Postby 1nvest » December 10th, 2021, 5:37 pm

The 2007 start date is subject to high earlier years sequence of return risk factor coming to light (2008/9 financial crisis). For instance a investor concerned about SORR might have opted for 25% in each of BRK, FT250, Gold, Cash (fixed income), buy and hold (no rebalancing), taking 4% SWR income from whatever asset had the highest value at the start of each year. Comparing that to TJH HYP accumulation and from a start date of 1987 the % of gold being held relative to total portfolio value declined progressively, down into single digits. There were opportunities to migrate that (and the cash) over to stocks, for instance 22 odd years into the sequence (when the SWR relative to ongoing portfolio value was down at around 1.5% levels) migrating cash and gold over to stocks when the more volatile HYP was relatively down, and subsequently that achieved the same/similar overall total return from then on (and forever more).
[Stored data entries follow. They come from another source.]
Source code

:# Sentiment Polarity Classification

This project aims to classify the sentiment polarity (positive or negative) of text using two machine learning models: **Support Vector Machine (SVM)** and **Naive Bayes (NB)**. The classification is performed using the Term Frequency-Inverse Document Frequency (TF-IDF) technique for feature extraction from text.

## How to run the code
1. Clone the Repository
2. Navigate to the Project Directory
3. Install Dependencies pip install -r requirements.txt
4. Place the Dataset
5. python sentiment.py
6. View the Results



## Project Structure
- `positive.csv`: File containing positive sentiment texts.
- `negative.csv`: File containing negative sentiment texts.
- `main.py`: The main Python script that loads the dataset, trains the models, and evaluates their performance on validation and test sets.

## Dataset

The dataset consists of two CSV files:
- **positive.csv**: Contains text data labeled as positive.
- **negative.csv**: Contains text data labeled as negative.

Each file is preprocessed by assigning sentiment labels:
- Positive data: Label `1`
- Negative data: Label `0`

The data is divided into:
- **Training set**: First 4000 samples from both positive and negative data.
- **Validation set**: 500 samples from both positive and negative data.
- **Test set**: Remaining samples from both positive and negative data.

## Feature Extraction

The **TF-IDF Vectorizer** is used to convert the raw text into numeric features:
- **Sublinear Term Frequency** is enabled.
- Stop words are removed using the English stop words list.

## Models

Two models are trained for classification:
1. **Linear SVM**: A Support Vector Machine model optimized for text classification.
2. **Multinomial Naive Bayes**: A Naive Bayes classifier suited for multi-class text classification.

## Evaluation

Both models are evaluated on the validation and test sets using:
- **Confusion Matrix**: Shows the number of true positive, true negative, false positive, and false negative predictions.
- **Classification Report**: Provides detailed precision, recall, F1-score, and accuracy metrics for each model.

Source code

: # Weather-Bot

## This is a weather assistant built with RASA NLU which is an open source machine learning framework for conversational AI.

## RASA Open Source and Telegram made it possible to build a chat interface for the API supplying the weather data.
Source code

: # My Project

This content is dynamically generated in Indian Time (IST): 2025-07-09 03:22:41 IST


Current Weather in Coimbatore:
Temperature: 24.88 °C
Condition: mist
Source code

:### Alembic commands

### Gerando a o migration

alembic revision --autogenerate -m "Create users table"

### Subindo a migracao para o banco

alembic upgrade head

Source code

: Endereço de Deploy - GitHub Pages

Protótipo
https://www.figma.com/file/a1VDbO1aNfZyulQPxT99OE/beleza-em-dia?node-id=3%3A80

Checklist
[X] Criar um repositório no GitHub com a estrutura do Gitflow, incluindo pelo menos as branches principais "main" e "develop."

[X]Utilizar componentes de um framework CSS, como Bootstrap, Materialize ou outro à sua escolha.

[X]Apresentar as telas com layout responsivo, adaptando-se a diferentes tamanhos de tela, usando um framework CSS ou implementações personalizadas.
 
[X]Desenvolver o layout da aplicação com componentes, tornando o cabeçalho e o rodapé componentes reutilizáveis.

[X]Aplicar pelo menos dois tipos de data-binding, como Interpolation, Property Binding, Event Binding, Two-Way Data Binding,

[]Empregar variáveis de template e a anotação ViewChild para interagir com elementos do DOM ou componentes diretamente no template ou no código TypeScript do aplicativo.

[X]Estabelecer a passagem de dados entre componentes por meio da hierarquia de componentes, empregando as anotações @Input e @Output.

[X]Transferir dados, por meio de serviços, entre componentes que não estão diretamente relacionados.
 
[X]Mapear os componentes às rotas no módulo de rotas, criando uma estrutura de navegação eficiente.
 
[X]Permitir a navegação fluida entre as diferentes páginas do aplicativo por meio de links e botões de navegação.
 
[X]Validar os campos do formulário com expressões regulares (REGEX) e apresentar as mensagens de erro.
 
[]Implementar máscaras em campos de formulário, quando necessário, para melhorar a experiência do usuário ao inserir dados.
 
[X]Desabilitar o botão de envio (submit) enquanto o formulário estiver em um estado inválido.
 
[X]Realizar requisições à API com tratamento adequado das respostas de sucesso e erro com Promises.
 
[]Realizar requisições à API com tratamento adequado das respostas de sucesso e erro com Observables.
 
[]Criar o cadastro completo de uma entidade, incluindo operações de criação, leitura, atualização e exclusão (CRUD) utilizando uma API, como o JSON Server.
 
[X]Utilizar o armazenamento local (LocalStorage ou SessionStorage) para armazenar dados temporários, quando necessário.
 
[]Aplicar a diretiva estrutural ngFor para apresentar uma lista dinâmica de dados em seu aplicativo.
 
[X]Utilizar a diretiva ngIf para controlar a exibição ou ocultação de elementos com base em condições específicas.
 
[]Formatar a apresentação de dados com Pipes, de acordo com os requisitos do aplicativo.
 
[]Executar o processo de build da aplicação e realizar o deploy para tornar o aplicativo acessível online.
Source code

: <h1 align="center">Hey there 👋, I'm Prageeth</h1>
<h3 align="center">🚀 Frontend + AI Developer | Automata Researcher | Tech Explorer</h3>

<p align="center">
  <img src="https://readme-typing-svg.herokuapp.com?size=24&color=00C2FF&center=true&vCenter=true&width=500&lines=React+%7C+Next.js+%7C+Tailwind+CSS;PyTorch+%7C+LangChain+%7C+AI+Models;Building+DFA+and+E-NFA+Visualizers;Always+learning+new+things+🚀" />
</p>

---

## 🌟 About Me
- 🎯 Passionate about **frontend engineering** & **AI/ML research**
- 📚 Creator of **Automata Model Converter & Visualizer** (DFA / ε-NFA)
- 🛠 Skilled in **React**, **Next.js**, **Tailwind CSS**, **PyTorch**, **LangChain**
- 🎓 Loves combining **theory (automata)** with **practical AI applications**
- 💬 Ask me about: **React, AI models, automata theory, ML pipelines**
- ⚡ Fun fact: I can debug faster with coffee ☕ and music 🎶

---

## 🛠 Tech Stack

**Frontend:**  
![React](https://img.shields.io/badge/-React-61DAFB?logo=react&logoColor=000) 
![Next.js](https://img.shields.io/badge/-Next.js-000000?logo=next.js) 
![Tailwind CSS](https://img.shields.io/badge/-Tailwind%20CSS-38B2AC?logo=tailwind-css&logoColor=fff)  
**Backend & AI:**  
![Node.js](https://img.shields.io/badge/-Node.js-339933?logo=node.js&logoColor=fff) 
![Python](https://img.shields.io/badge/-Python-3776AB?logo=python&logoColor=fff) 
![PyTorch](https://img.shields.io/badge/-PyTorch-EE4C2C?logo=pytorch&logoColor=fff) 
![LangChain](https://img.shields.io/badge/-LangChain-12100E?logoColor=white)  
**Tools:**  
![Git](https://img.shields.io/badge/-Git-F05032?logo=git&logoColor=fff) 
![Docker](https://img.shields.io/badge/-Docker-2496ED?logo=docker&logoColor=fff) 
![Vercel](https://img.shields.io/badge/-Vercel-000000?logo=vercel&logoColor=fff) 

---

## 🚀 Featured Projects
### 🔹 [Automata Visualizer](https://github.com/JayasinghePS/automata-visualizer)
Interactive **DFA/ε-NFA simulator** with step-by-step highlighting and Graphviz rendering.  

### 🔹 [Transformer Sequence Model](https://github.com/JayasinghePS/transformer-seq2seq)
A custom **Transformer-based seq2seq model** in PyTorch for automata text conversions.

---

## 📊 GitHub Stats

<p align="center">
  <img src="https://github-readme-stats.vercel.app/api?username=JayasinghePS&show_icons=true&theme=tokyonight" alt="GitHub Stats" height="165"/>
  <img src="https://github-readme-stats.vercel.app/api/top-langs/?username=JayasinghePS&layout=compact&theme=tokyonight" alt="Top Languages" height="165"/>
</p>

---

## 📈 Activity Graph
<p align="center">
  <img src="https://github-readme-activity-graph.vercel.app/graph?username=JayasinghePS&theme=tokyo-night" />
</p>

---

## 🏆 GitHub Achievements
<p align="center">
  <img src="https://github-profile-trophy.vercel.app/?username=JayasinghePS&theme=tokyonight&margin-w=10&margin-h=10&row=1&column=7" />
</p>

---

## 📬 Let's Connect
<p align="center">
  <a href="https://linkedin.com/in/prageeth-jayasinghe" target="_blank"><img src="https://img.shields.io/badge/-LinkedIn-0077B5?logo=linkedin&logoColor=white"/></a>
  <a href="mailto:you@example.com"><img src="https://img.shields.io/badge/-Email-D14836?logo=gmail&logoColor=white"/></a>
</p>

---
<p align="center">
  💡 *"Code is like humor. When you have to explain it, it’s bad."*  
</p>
In contrast started in 2001 and there were similar opportunities to migrate cash/gold across to stocks at considerable discount, in effect ended up with 75% more capital value from that point onward.

Lower risk (early years SOR risk in holding a initial more defensive asset allocation), potential for around the same (1987 start date i.e. prior to a strong Bull run) or possibly considerably more reward (75% higher capital value in the 2000 start date case that preceded a more Bear/Bunny type era).

The C5 is in effect painting that sort of similar picture.

Buy and hold is the same as cost-less lumping in every day. The indications I see are that lumping into a HYP at the point of transition from accumulation into retirement is riskier than other options that are less prone to SORR. That risk looks to be uncompensated or relatively marginal if a strong Bull era follows, or quite costly if a Bear/Bunny era follows. All-stock/HYP can be fine once retirement is established, where the capital value might have grown to levels where the income being drawn was a relatively small percentage compared to the ongoing portfolio value, but where the volatility is such that other more defensive initial choices could migrate over to all-stock/HYP at a later date to end up having achieved the same or a better overall outcome.